→ Work item
Images excluded, repeat each entry below exactly.

═════ Given information

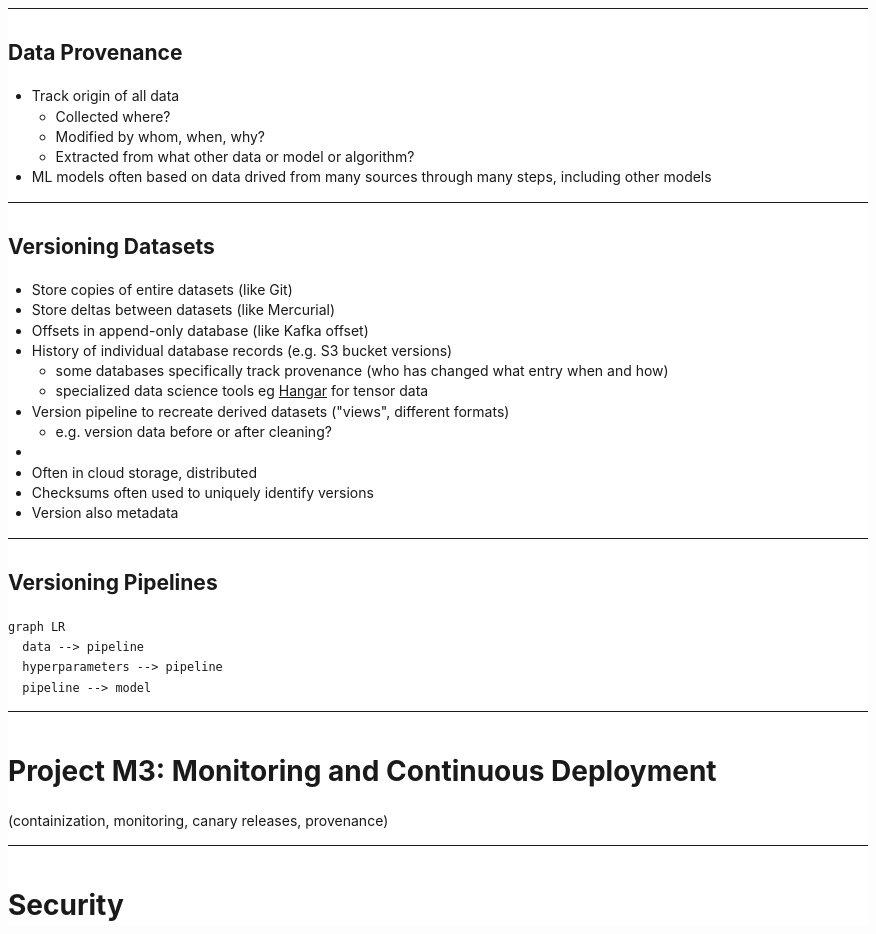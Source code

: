 
----

## Data Provenance

* Track origin of all data
    - Collected where?
    - Modified by whom, when, why?
    - Extracted from what other data or model or algorithm?
* ML models often based on data drived from many sources through many steps, including other models

----
## Versioning Datasets 

* Store copies of entire datasets (like Git)
* Store deltas between datasets (like Mercurial)
* Offsets in append-only database (like Kafka offset)
* History of individual database records (e.g. S3 bucket versions)
    - some databases specifically track provenance (who has changed what entry when and how)
    - specialized data science tools eg [Hangar](https://github.com/tensorwerk/hangar-py) for tensor data
* Version pipeline to recreate derived datasets ("views", different formats)
    - e.g. version data before or after cleaning?
*
* Often in cloud storage, distributed
* Checksums often used to uniquely identify versions
* Version also metadata

----
## Versioning Pipelines

```mermaid
graph LR
  data --> pipeline
  hyperparameters --> pipeline
  pipeline --> model
```


----

# Project M3: Monitoring and Continuous Deployment

(containization, monitoring, canary releases, provenance)










---
# Security
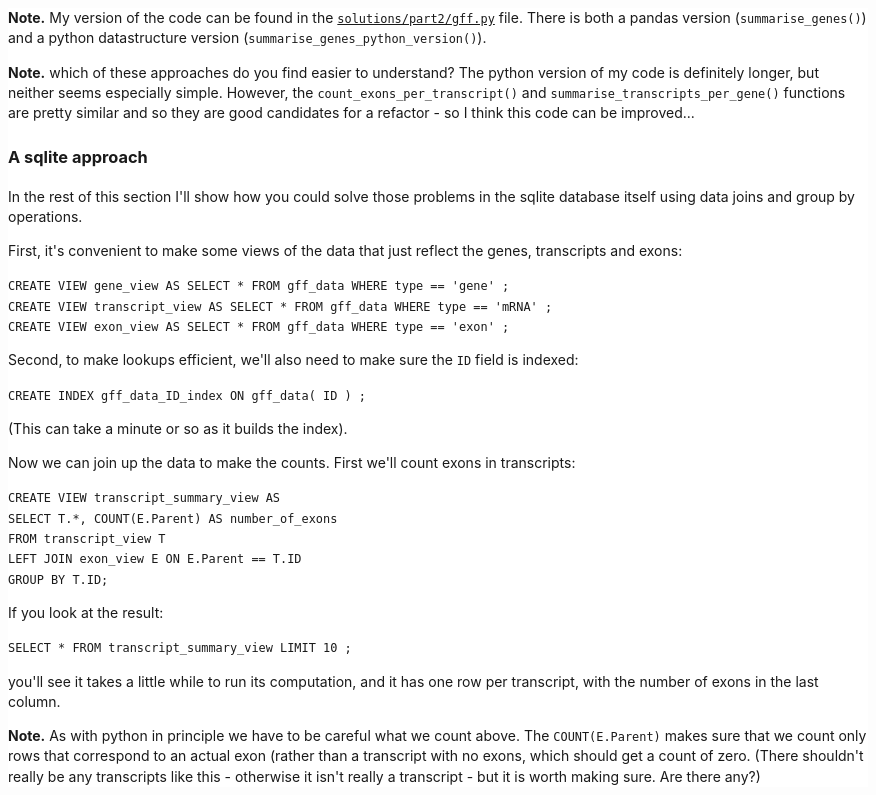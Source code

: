 **Note.** My version of the code can be found in the [`solutions/part2/gff.py`](solutions/part2/gff.py) file. There is
both a pandas version (`summarise_genes()`) and a python datastructure version (`summarise_genes_python_version()`).

**Note.** which of these approaches do you find easier to understand? The python version of my code is definitely
longer, but neither seems especially simple. However, the `count_exons_per_transcript()` and
`summarise_transcripts_per_gene()` functions are pretty similar and so they are good candidates for a refactor - so I
think this code can be improved...

### A sqlite approach

In the rest of this section I'll show how you could solve those problems in the sqlite database
itself using data joins and group by operations.

First, it's convenient to make some views of the data that just reflect the genes, transcripts and
exons:

```
CREATE VIEW gene_view AS SELECT * FROM gff_data WHERE type == 'gene' ;
CREATE VIEW transcript_view AS SELECT * FROM gff_data WHERE type == 'mRNA' ;
CREATE VIEW exon_view AS SELECT * FROM gff_data WHERE type == 'exon' ;
```

Second, to make lookups efficient, we'll also need to make sure the `ID` field is indexed:

```
CREATE INDEX gff_data_ID_index ON gff_data( ID ) ;
```
(This can take a minute or so as it builds the index).

Now we can join up the data to make the counts.  First we'll count exons in transcripts:
```
CREATE VIEW transcript_summary_view AS
SELECT T.*, COUNT(E.Parent) AS number_of_exons
FROM transcript_view T
LEFT JOIN exon_view E ON E.Parent == T.ID
GROUP BY T.ID;
```


If you look at the result:
```
SELECT * FROM transcript_summary_view LIMIT 10 ;
```
you'll see it takes a little while to run its computation, and it has one row per transcript, with
the number of exons in the last column.

**Note.** As with python in principle we have to be careful what we count above. The `COUNT(E.Parent)` makes sure that
we count only rows that correspond to an actual exon (rather than a transcript with no exons, which should get a count
of zero. (There shouldn't really be any transcripts like this - otherwise it isn't really a transcript - but it is
worth making sure. Are there any?)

══════════

→ Solution to this exercise
Source code

: 
----

## Data Provenance

* Track origin of all data
    - Collected where?
    - Modified by whom, when, why?
    - Extracted from what other data or model or algorithm?
* ML models often based on data drived from many sources through many steps, including other models

----
## Versioning Datasets 

* Store copies of entire datasets (like Git)
* Store deltas between datasets (like Mercurial)
* Offsets in append-only database (like Kafka offset)
* History of individual database records (e.g. S3 bucket versions)
    - some databases specifically track provenance (who has changed what entry when and how)
    - specialized data science tools eg [Hangar](https://github.com/tensorwerk/hangar-py) for tensor data
* Version pipeline to recreate derived datasets ("views", different formats)
    - e.g. version data before or after cleaning?
*
* Often in cloud storage, distributed
* Checksums often used to uniquely identify versions
* Version also metadata

----
## Versioning Pipelines

```mermaid
graph LR
  data --> pipeline
  hyperparameters --> pipeline
  pipeline --> model
```


----

# Project M3: Monitoring and Continuous Deployment

(containization, monitoring, canary releases, provenance)










---
# Security
Source code

: **Note.** My version of the code can be found in the [`solutions/part2/gff.py`](solutions/part2/gff.py) file. There is
both a pandas version (`summarise_genes()`) and a python datastructure version (`summarise_genes_python_version()`).

**Note.** which of these approaches do you find easier to understand? The python version of my code is definitely
longer, but neither seems especially simple. However, the `count_exons_per_transcript()` and
`summarise_transcripts_per_gene()` functions are pretty similar and so they are good candidates for a refactor - so I
think this code can be improved...

### A sqlite approach

In the rest of this section I'll show how you could solve those problems in the sqlite database
itself using data joins and group by operations.

First, it's convenient to make some views of the data that just reflect the genes, transcripts and
exons:

```
CREATE VIEW gene_view AS SELECT * FROM gff_data WHERE type == 'gene' ;
CREATE VIEW transcript_view AS SELECT * FROM gff_data WHERE type == 'mRNA' ;
CREATE VIEW exon_view AS SELECT * FROM gff_data WHERE type == 'exon' ;
```

Second, to make lookups efficient, we'll also need to make sure the `ID` field is indexed:

```
CREATE INDEX gff_data_ID_index ON gff_data( ID ) ;
```
(This can take a minute or so as it builds the index).

Now we can join up the data to make the counts.  First we'll count exons in transcripts:
```
CREATE VIEW transcript_summary_view AS
SELECT T.*, COUNT(E.Parent) AS number_of_exons
FROM transcript_view T
LEFT JOIN exon_view E ON E.Parent == T.ID
GROUP BY T.ID;
```


If you look at the result:
```
SELECT * FROM transcript_summary_view LIMIT 10 ;
```
you'll see it takes a little while to run its computation, and it has one row per transcript, with
the number of exons in the last column.

**Note.** As with python in principle we have to be careful what we count above. The `COUNT(E.Parent)` makes sure that
we count only rows that correspond to an actual exon (rather than a transcript with no exons, which should get a count
of zero. (There shouldn't really be any transcripts like this - otherwise it isn't really a transcript - but it is
worth making sure. Are there any?)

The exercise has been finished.